On Optimizing the Communication of Model Parallelism

Read original: arXiv:2211.05322 - Published 8/20/2024 by Yonghao Zhuang, Hexu Zhao, Lianmin Zheng, Zhuohan Li, Eric P. Xing, Qirong Ho, Joseph E. Gonzalez, Ion Stoica, Hao Zhang

📈

Overview

Explores a new communication pattern in large-scale model-parallel deep learning called "cross-mesh resharding"
This pattern emerges when combining intra-operator and inter-operator parallelism to support large models on large clusters
Formalizes cross-mesh resharding as a many-to-many multicast communication problem
Proposes two contributions to address this: an efficient broadcast-based communication system and an overlapping-friendly pipeline schedule
Evaluates the system on microbenchmarks and end-to-end training of large models like GPT-3 and U-Transformer

Plain English Explanation

When training very large deep learning models, researchers often use a technique called "model parallelism" to split the model across multiple devices (like GPUs). This allows the model to be trained more quickly by dividing the work.

However, this introduces a new communication challenge - the different parts of the model need to share data with each other during training. The authors refer to this as "cross-mesh resharding," where a tensor (a multi-dimensional array of data) needs to be sent from one set of devices to another, potentially with a different layout.

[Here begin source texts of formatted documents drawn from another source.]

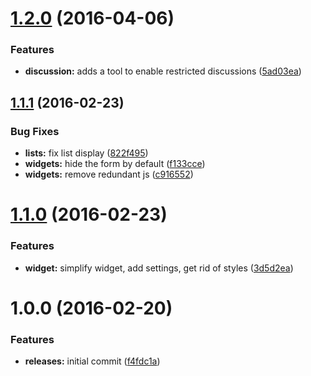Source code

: <a name="1.2.0"></a>
# [1.2.0](https://github.com/hypeJunction/Elgg-group_discussion/compare/1.1.1...v1.2.0) (2016-04-06)


### Features

* **discussion:** adds a tool to enable restricted discussions ([5ad03ea](https://github.com/hypeJunction/Elgg-group_discussion/commit/5ad03ea))



<a name="1.1.1"></a>
## [1.1.1](https://github.com/hypeJunction/Elgg-group_discussion/compare/1.1.0...v1.1.1) (2016-02-23)


### Bug Fixes

* **lists:** fix list display ([822f495](https://github.com/hypeJunction/Elgg-group_discussion/commit/822f495))
* **widgets:** hide the form by default ([f133cce](https://github.com/hypeJunction/Elgg-group_discussion/commit/f133cce))
* **widgets:** remove redundant js ([c916552](https://github.com/hypeJunction/Elgg-group_discussion/commit/c916552))



<a name="1.1.0"></a>
# [1.1.0](https://github.com/hypeJunction/Elgg-group_discussion/compare/1.0.0...v1.1.0) (2016-02-23)


### Features

* **widget:** simplify widget, add settings, get rid of styles ([3d5d2ea](https://github.com/hypeJunction/Elgg-group_discussion/commit/3d5d2ea))



<a name="1.0.0"></a>
# 1.0.0 (2016-02-20)


### Features

* **releases:** initial commit ([f4fdc1a](https://github.com/hypeJunction/Elgg-group_discussion/commit/f4fdc1a))



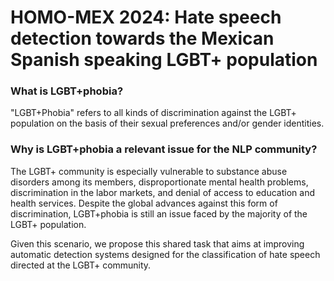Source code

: # HOMO-MEX 2024: Hate speech detection towards the Mexican Spanish speaking LGBT+ population

### What is LGBT+phobia?

"LGBT+Phobia" refers to all kinds of discrimination against the LGBT+ population on the basis of their sexual preferences and/or gender identities.

### Why is LGBT+phobia a relevant issue for the NLP community?

The LGBT+ community is especially vulnerable to substance abuse disorders among its members, disproportionate mental health problems, discrimination in the labor markets, and denial of access to education and health services. Despite the global advances against this form of discrimination, LGBT+phobia is still an issue faced by the majority of the LGBT+ population.

Given this scenario, we propose this shared task that aims at improving automatic detection systems designed for the classification of hate speech directed at the LGBT+ community.
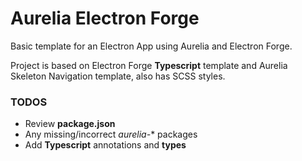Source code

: # Aurelia Electron Forge

Basic template for an Electron App using Aurelia and Electron Forge.

Project is based on Electron Forge **Typescript** template and Aurelia Skeleton Navigation template, also has SCSS styles.

### TODOS
* Review **package.json**
* Any missing/incorrect *aurelia-** packages
* Add **Typescript** annotations and **types**
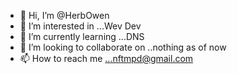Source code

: - 👋 Hi, I’m @HerbOwen
- 👀 I’m interested in ...Wev Dev
- 🌱 I’m currently learning ...DNS
- 💞️ I’m looking to collaborate on ..nothing as of now
- 📫 How to reach me ...nftmpd@gmail.com

<!---
HerbOwen/HerbOwen is a ✨ special ✨ repository because its `README.md` (this file) appears on your GitHub profile.
You can click the Preview link to take a look at your changes.
--->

The authors show that existing approaches for this communication are either inefficient or don't work well with different network topologies or tensor layouts. To address this, they propose two key contributions:

An efficient broadcast-based communication system that can quickly move data between device meshes.
An overlapping-friendly pipeline schedule that hides some of the communication latency by overlapping it with computation.

When evaluated on benchmark tests and training large models like GPT-3 and U-Transformer, this overall system outperforms existing approaches by up to 10x and can improve training throughput by 10-50%.

Technical Explanation

The paper formalizes the cross-mesh resharding problem as a many-to-many multicast communication challenge. In this scenario, a tensor needs to be sent from a source device mesh to a destination device mesh, where the tensor may be distributed differently across the devices.

The authors propose two key technical contributions to address this problem:

Broadcast-based Communication System: Rather than using a more traditional point-to-point communication approach, the authors develop an efficient broadcast-based system. This allows the source devices to simultaneously send the tensor to all destination devices, leveraging the underlying network topology.
Overlapping-friendly Pipeline Schedule: To further improve performance, the authors design a pipeline schedule that overlaps communication and computation. This hides some of the communication latency by executing other useful work while the data is being transferred.

The paper evaluates this system on both microbenchmarks and end-to-end training of large models. On the microbenchmarks, the authors show their approach outperforms existing techniques by up to 10x across various tensor and mesh layouts.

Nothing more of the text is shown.